Dataset entries
▬▬▬

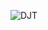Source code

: 

![DJT](https://img.clipartfest.com/63533fdcd1ce778450de9dd7fba7761c_8a83b943ba8d3e28504ca91b29efea-donald-trump-clipart_600-600.jpeg)
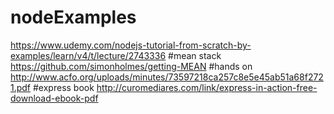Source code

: # nodeExamples

https://www.udemy.com/nodejs-tutorial-from-scratch-by-examples/learn/v4/t/lecture/2743336
#mean stack
https://github.com/simonholmes/getting-MEAN
#hands on 
http://www.acfo.org/uploads/minutes/73597218ca257c8e5e45ab51a68f2721.pdf
#express book
http://curomediares.com/link/express-in-action-free-download-ebook-pdf
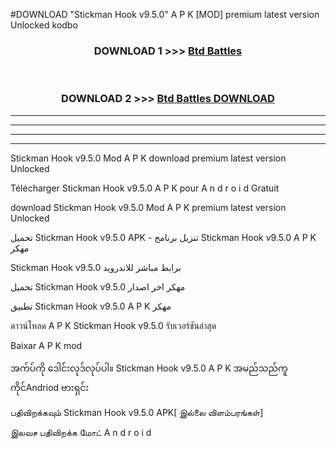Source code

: #DOWNLOAD "Stickman Hook v9.5.0" A P K [MOD] premium latest version Unlocked kodbo 



<div align="center">

<h3>DOWNLOAD 1 >>> <a href="https://getmod1.web.app/?judule=Btd Battles">Btd Battles</a></h3><br>

<h3>DOWNLOAD 2 >>> <a href="https://getmod1.web.app/?judule=Btd Battles">Btd Battles DOWNLOAD</a></h3>

</div>


----------------------------------------------------------

----------------------------------------------------------

----------------------------------------------------------

----------------------------------------------------------


Stickman Hook v9.5.0 Mod A P K download premium latest version Unlocked

Télécharger  Stickman Hook v9.5.0 A P K pour A n d r o i d Gratuit

download Stickman Hook v9.5.0 Mod A P K premium latest version Unlocked

تحميل Stickman Hook v9.5.0 APK - تنزيل برنامج Stickman Hook v9.5.0 A P K مهكر

Stickman Hook v9.5.0 برابط مباشر للاندرويد

تحميل Stickman Hook v9.5.0 مهكر اخر اصدار

تطبيق Stickman Hook v9.5.0 A P K مهكر

ดาวน์โหลด A P K Stickman Hook v9.5.0 รับเวอร์ชันล่าสุด

Baixar A P K mod

အက်ပ်ကို ဒေါင်းလုဒ်လုပ်ပါ။ Stickman Hook v9.5.0 A P K အမည်သည်ကူကိုင်Andriod ဗားရှင်း

பதிவிறக்கவும் Stickman Hook v9.5.0 APK[ இல்லை விளம்பரங்கள்] 
 
இலவச பதிவிறக்க மோட் A n d r o i d



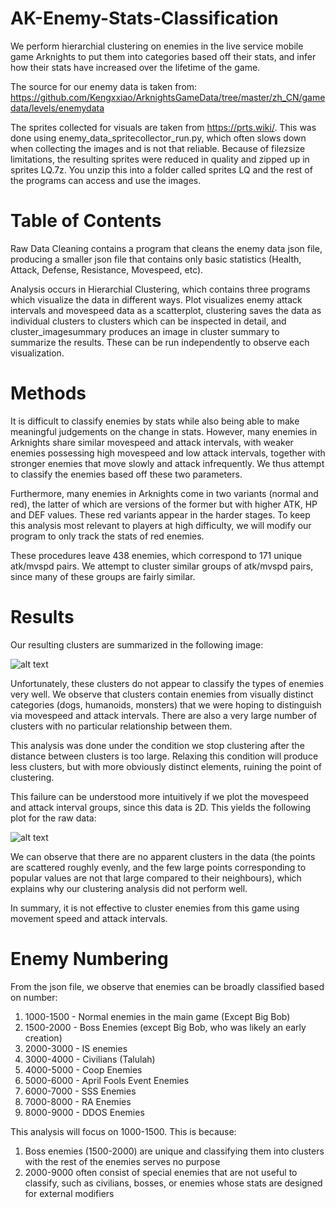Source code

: # AK-Enemy-Stats-Classification
We perform hierarchial clustering on enemies in the live service mobile game Arknights to put them into categories based off their stats, and infer how their stats have increased over the lifetime of the game.

The source for our enemy data is taken from: https://github.com/Kengxxiao/ArknightsGameData/tree/master/zh_CN/gamedata/levels/enemydata

The sprites collected for visuals are taken from https://prts.wiki/. This was done using enemy_data_spritecollector_run.py, which often slows down when collecting the images and is not that reliable. Because of filezsize limitations, the resulting sprites were reduced in quality and zipped up in sprites LQ.7z. You unzip this into a folder called sprites LQ and the rest of the programs can access and use the images.

# Table of Contents

Raw Data Cleaning contains a program that cleans the enemy data json file, producing a smaller json file that contains only basic statistics (Health, Attack, Defense, Resistance, Movespeed, etc). 

Analysis occurs in Hierarchial Clustering, which contains three programs which visualize the data in different ways. Plot visualizes enemy attack intervals and movespeed data as a scatterplot, clustering saves the data as individual clusters to clusters which can be inspected in detail, and cluster_imagesummary produces an image in cluster summary to summarize the results. These can be run independently to observe each visualization.

# Methods

It is difficult to classify enemies by stats while also being able to make meaningful judgements on the change in stats. However, many enemies in Arknights share similar movespeed and attack intervals, with weaker enemies possessing high movespeed and low attack intervals, together with stronger enemies that move slowly and attack infrequently. We thus attempt to classify the enemies based off these two parameters.

Furthermore, many enemies in Arknights come in two variants (normal and red), the latter of which are versions of the former but with higher ATK, HP and DEF values. These red variants appear in the harder stages. To keep this analysis most relevant to players at high difficulty, we will modify our program to only track the stats of red enemies.

These procedures leave 438 enemies, which correspond to 171 unique atk/mvspd pairs. We attempt to cluster similar groups of atk/mvspd pairs, since many of these groups are fairly similar.

# Results

Our resulting clusters are summarized in the following image:

![alt text](https://raw.githubusercontent.com/RaymondFanGit/AK-Enemy-Stats-Classification/Update/Hierarchial%20Clustering/cluster_summary/Cluster%20Summary%20Fin.png)

Unfortunately, these clusters do not appear to classify the types of enemies very well. We observe that clusters contain enemies from visually distinct categories (dogs, humanoids, monsters) that we were hoping to distinguish via movespeed and attack intervals. There are also a very large number of clusters with no particular relationship between them.

This analysis was done under the condition we stop clustering after the distance between clusters is too large. Relaxing this condition will produce less clusters, but with more obviously distinct elements, ruining the point of clustering.

This failure can be understood more intuitively if we plot the movespeed and attack interval groups, since this data is 2D. This yields the following plot for the raw data:

![alt text](https://raw.githubusercontent.com/RaymondFanGit/AK-Enemy-Stats-Classification/Update/Hierarchial%20Clustering/Arknights%20Enemy%20Stats%20Scatterplot.png)

We can observe that there are no apparent clusters in the data (the points are scattered roughly evenly, and the few large points corresponding to popular values are not that large compared to their neighbours), which explains why our clustering analysis did not perform well.

In summary, it is not effective to cluster enemies from this game using movement speed and attack intervals.

# Enemy Numbering

From the json file, we observe that enemies can be broadly classified based on number:

1. 1000-1500 - Normal enemies in the main game (Except Big Bob)
2. 1500-2000 - Boss Enemies (except Big Bob, who was likely an early creation)
3. 2000-3000 - IS enemies
4. 3000-4000 - Civilians (Talulah)
5. 4000-5000 - Coop Enemies
6. 5000-6000 - April Fools Event Enemies
7. 6000-7000 - SSS Enemies
8. 7000-8000 - RA Enemies
9. 8000-9000 - DDOS Enemies

This analysis will focus on 1000-1500. This is because:
1. Boss enemies (1500-2000) are unique and classifying them into clusters with the rest of the enemies serves no purpose
2. 2000-9000 often consist of special enemies that are not useful to classify, such as civilians, bosses, or enemies whose stats are designed for external modifiers
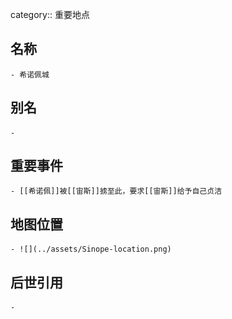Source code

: category:: 重要地点
## 名称
	- 希诺佩城
## 别名
	-
## 重要事件
	- [[希诺佩]]被[[宙斯]]掳至此，要求[[宙斯]]给予自己贞洁
## 地图位置
	- ![](../assets/Sinope-location.png)
## 后世引用
	-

▬▬▬

Using the records above, report each line with the string "Update".

![alt text](https://raw.githubusercontent.com/RaymondFanGit/AK-Enemy-Stats-Classification/Update/Hierarchial%20Clustering/cluster_summary/Cluster%20Summary%20Fin.png)
![alt text](https://raw.githubusercontent.com/RaymondFanGit/AK-Enemy-Stats-Classification/Update/Hierarchial%20Clustering/Arknights%20Enemy%20Stats%20Scatterplot.png)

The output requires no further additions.